(Available data begins)

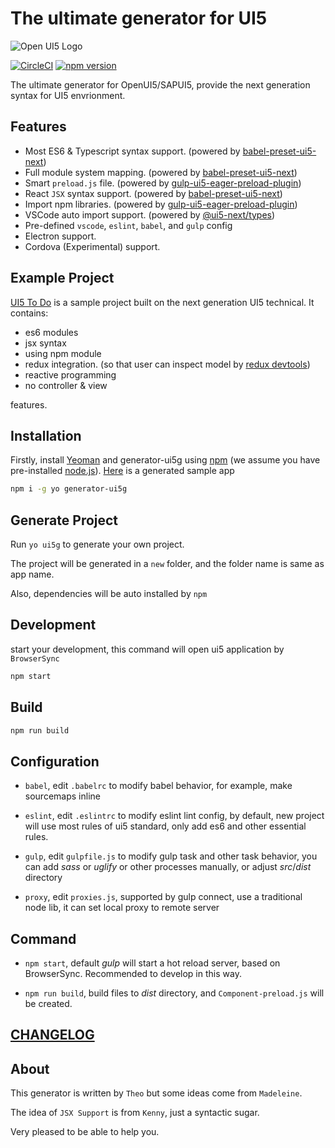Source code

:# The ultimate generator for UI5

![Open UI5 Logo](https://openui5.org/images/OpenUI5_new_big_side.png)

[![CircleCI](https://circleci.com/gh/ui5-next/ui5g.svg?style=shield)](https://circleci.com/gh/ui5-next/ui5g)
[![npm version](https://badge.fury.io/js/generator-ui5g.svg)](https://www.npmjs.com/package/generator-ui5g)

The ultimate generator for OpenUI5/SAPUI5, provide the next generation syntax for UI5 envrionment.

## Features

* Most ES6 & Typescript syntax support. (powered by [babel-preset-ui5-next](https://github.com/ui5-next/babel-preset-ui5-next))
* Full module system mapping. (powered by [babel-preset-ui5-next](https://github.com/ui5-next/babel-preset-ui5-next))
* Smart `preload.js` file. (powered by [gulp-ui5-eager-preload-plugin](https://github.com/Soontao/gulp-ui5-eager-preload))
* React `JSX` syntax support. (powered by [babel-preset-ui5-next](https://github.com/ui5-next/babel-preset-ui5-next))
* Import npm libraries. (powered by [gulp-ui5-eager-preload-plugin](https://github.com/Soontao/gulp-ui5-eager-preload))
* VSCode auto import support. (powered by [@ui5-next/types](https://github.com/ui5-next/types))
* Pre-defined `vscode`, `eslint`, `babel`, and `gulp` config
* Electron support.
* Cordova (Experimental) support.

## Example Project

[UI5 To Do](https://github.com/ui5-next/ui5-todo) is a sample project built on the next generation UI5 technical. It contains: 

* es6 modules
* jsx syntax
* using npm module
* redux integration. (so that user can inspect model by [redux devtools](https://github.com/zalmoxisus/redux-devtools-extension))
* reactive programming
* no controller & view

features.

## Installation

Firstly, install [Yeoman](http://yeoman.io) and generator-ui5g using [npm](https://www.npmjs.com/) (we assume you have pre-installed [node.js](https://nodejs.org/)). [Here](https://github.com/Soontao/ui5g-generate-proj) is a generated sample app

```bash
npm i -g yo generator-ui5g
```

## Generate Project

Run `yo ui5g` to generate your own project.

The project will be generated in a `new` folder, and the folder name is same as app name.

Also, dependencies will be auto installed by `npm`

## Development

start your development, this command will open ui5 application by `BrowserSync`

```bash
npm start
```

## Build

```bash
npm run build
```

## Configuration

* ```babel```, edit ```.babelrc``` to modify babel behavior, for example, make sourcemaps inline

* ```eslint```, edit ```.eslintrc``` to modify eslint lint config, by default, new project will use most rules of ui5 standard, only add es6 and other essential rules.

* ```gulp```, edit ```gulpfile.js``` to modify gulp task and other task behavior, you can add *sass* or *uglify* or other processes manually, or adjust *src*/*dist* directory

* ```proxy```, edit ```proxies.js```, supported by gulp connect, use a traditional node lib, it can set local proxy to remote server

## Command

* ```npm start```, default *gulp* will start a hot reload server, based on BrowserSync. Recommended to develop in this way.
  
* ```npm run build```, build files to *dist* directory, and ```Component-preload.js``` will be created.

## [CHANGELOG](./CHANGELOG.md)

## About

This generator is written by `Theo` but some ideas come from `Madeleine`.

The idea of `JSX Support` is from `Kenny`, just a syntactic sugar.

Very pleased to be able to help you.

(Available data ends)

• **Task to carry out**:
The entries are to be written out again exactly, without their pictures.

• **Your solution**:
Source code

:# The ultimate generator for UI5

![Open UI5 Logo](https://openui5.org/images/OpenUI5_new_big_side.png)

[![CircleCI](https://circleci.com/gh/ui5-next/ui5g.svg?style=shield)](https://circleci.com/gh/ui5-next/ui5g)
[![npm version](https://badge.fury.io/js/generator-ui5g.svg)](https://www.npmjs.com/package/generator-ui5g)

The ultimate generator for OpenUI5/SAPUI5, provide the next generation syntax for UI5 envrionment.

## Features

* Most ES6 & Typescript syntax support. (powered by [babel-preset-ui5-next](https://github.com/ui5-next/babel-preset-ui5-next))
* Full module system mapping. (powered by [babel-preset-ui5-next](https://github.com/ui5-next/babel-preset-ui5-next))
* Smart `preload.js` file. (powered by [gulp-ui5-eager-preload-plugin](https://github.com/Soontao/gulp-ui5-eager-preload))
* React `JSX` syntax support. (powered by [babel-preset-ui5-next](https://github.com/ui5-next/babel-preset-ui5-next))
* Import npm libraries. (powered by [gulp-ui5-eager-preload-plugin](https://github.com/Soontao/gulp-ui5-eager-preload))
* VSCode auto import support. (powered by [@ui5-next/types](https://github.com/ui5-next/types))
* Pre-defined `vscode`, `eslint`, `babel`, and `gulp` config
* Electron support.
* Cordova (Experimental) support.

## Example Project

[UI5 To Do](https://github.com/ui5-next/ui5-todo) is a sample project built on the next generation UI5 technical. It contains: 

* es6 modules
* jsx syntax
* using npm module
* redux integration. (so that user can inspect model by [redux devtools](https://github.com/zalmoxisus/redux-devtools-extension))
* reactive programming
* no controller & view

features.

## Installation

Firstly, install [Yeoman](http://yeoman.io) and generator-ui5g using [npm](https://www.npmjs.com/) (we assume you have pre-installed [node.js](https://nodejs.org/)). [Here](https://github.com/Soontao/ui5g-generate-proj) is a generated sample app

```bash
npm i -g yo generator-ui5g
```

## Generate Project

Run `yo ui5g` to generate your own project.

The project will be generated in a `new` folder, and the folder name is same as app name.

Also, dependencies will be auto installed by `npm`

## Development

start your development, this command will open ui5 application by `BrowserSync`

```bash
npm start
```

## Build

```bash
npm run build
```

## Configuration

* ```babel```, edit ```.babelrc``` to modify babel behavior, for example, make sourcemaps inline

* ```eslint```, edit ```.eslintrc``` to modify eslint lint config, by default, new project will use most rules of ui5 standard, only add es6 and other essential rules.

* ```gulp```, edit ```gulpfile.js``` to modify gulp task and other task behavior, you can add *sass* or *uglify* or other processes manually, or adjust *src*/*dist* directory

* ```proxy```, edit ```proxies.js```, supported by gulp connect, use a traditional node lib, it can set local proxy to remote server

## Command

* ```npm start```, default *gulp* will start a hot reload server, based on BrowserSync. Recommended to develop in this way.
  
* ```npm run build```, build files to *dist* directory, and ```Component-preload.js``` will be created.

## [CHANGELOG](./CHANGELOG.md)

## About

This generator is written by `Theo` but some ideas come from `Madeleine`.

The idea of `JSX Support` is from `Kenny`, just a syntactic sugar.

Very pleased to be able to help you.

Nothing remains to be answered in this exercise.